Friday’s library snapshot (s)
It was quiet in the Reading Room on Wednesday afternoon it was half term and there were a few children enjoying the break in the weather and running around the garden after visiting the museum. Inside there were a couple of students doing what they needed to; perhaps making finishing touches to end of term essays. There were some people looking at books about land tax and hearth tax; they too didn’t need me. So I did something I had been meaning to do for ages. I took a couple of pictures of the tiles that surround the two fire places in the Reading Room. Although they are tucked away in the reading room they do attract a bit of attention.
And you can see why:
These tiles in the fireplace were designed by William de Morgan (1839-1917) who was the most important ceramic artist of the Arts and Crafts Movement.
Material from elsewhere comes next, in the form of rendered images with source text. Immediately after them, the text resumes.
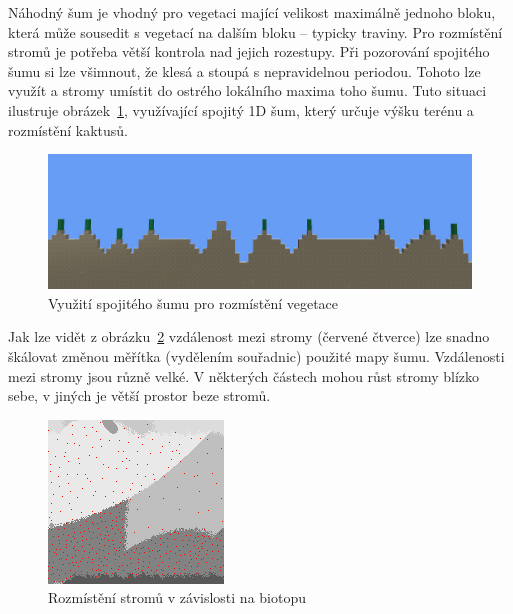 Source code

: \documentclass[thesis=M,czech]{FITthesis}[2019/12/23]
\begin{document}
Náhodný šum je vhodný pro vegetaci mající velikost maximálně jednoho bloku, která může sousedit s vegetací na dalším bloku -- typicky traviny. Pro rozmístění stromů je potřeba větší kontrola nad jejich rozestupy. Při pozorování spojitého šumu si lze všimnout, že klesá a stoupá s nepravidelnou periodou. Tohoto lze využít a stromy umístit do ostrého lokálního maxima toho šumu. Tuto situaci ilustruje obrázek~\ref{fig:cactus}, využívající spojitý 1D šum, který určuje výšku terénu a rozmístění kaktusů.

\begin{figure}\centering
	\includegraphics[width=\textwidth]{images/world_gen/cactus}
	\caption[Využití spojitého šumu pro rozmístění vegetace]{Využití spojitého šumu pro rozmístění vegetace}\label{fig:cactus}
\end{figure}

Jak lze vidět z obrázku~\ref{fig:trees} vzdálenost mezi stromy (červené čtverce) lze snadno škálovat změnou měřítka (vydělením souřadnic) použité mapy šumu. Vzdálenosti mezi stromy jsou různě velké. V některých částech mohou růst stromy blízko sebe, v jiných je větší prostor beze stromů.

\begin{figure}\centering
	\includegraphics[width=\textwidth]{images/world_gen/trees}
	\caption[Rozmístění stromů v závislosti na biotopu]{Rozmístění stromů v závislosti na biotopu}\label{fig:trees}
\end{figure}
\end{document}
A life-long friend of the designer and writer William Morris, designed tiles, stained glass and furniture for the firm Morris and Company. His tiles were based on medieval designs or Persian patterns, he experimented with innovative glazes and firing techniques. These tiles feature an Islamic- inspired design.
These tiles surrounding the fire place in the staircase hall are 19th century tin-glazed hand-painted Dutch tiles imported by Thomas Elsly of Great Portland Street, London.
These tiles in the fireplace behind the reading room desk are also by William de Morgan and are known as New Persian.